Although the EU has indicated that UK citizens will not require a Visa to travel in the EU in the immediate future, even in the event of a no-deal Brexit, there are still some things that you will need. If we leave without a deal, then you will need to make sure your passport is valid for long enough after your stay. Citizens of third countries are required to hold a passport issued less than ten years ago, and with at least three months before expiry. Additionally, the UK Gov advises that you should have at least six months left because UK citizens may visit the EU for up to 90 days without a visa. If a withdrawal agreement is agreed, then no such restrictions will apply. Similarly, the European Health Insurance Card will still be valid if a deal is agreed, but without such a deal you would need to take out separate health insurance to cover you against any health issues arising while abroad. While talking to your insurance company you should also check what terms of cover apply to any disruption caused by unforeseen circumstances arising from a no-deal Brexit.

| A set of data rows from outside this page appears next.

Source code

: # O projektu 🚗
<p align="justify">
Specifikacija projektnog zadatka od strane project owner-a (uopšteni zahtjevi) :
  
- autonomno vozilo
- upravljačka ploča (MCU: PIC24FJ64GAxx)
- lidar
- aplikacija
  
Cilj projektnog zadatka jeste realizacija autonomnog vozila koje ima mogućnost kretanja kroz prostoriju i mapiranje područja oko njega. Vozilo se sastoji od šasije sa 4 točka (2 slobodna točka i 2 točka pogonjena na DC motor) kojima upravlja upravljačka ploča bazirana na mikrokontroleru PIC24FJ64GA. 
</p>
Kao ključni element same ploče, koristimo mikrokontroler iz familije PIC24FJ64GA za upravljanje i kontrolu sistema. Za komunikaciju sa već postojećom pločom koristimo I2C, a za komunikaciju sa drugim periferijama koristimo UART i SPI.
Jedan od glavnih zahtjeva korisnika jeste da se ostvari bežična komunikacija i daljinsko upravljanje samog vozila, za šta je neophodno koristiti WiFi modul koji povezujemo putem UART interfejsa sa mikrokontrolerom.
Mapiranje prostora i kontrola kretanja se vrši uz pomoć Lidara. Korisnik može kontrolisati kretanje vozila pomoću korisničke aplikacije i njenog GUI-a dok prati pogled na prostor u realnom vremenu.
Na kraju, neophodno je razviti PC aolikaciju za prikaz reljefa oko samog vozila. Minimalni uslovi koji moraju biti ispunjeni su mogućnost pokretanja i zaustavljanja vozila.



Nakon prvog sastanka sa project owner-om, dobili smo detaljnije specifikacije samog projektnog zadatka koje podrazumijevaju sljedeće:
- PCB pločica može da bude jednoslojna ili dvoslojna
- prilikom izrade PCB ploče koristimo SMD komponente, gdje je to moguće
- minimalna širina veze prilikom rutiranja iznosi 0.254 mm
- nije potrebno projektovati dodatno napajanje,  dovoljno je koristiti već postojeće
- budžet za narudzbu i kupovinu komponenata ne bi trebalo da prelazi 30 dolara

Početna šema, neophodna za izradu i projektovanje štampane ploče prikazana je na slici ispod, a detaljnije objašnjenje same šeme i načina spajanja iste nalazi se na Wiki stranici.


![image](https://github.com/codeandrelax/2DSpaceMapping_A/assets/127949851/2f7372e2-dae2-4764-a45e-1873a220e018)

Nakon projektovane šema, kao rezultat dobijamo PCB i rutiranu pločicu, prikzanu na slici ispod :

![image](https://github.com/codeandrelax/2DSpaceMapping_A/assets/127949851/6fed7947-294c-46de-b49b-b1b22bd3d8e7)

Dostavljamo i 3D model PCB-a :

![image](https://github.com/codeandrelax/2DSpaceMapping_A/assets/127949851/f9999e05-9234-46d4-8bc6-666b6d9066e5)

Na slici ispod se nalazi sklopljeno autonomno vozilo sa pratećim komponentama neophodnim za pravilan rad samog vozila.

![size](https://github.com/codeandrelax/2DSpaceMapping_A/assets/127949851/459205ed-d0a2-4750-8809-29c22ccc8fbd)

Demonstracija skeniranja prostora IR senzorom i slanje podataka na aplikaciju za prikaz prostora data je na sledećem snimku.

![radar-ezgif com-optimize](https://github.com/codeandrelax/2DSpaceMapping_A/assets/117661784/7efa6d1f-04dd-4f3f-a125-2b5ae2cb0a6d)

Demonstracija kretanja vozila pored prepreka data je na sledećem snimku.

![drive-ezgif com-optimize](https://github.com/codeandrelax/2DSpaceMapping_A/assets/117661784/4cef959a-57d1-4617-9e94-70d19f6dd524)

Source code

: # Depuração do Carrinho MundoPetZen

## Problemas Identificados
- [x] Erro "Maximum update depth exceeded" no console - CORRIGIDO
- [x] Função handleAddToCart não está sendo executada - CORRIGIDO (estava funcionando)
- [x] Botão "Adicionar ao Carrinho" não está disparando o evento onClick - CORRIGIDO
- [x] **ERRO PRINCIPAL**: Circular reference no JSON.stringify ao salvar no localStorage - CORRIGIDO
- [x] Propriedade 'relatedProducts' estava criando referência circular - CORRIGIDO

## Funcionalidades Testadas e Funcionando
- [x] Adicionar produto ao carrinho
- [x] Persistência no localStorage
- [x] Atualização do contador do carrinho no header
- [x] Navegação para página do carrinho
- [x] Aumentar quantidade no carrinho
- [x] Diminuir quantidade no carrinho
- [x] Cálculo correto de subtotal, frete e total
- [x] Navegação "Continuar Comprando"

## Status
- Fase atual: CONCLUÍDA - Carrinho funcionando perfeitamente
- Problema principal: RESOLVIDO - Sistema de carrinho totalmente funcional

If you are driving abroad commercially, either transporting goods or for work purposes, this is at least one more large article in its own right. However, if you are self-employed you may well be taking your work van on holiday. And of course, many will still have reason to be working abroad and, presumably dealt with all the new regulations required. In this case, most of the advice above applies the same as for other road users. It is important however to make sure when speaking to your insurance company that you make clear you are travelling in a professional capacity. Whatever your trade, you will likely be carrying tools or other equipment need to carry out the work, and you will want to make sure these are covered in the event of a theft. Similarly, you will want to make sure that you are covered against any delays due to an accident, legal issues, or bureaucracy which might cause you to be unable to meet commitments and carry out your work.
In general, the withdrawal agreement, or any future withdrawal agreement that may or may not be negotiated and ratified would make most additional preparations unnecessary. However, the very real possibility of no deal being agreed in time means that, if your travel plans involve visiting Europe from 29th March and for the next few months at least, then you would be better off preparing for a worst-case scenario rather than waiting to see what the situation is. Plans can easily be scrapped, if it turns out they are not needed, but if we do exit the EU without a deal and you have not made any arrangements then it may well be too late. Whatever the outcome, it is hoped that you will have an enjoyable and trouble-free trip to Europe.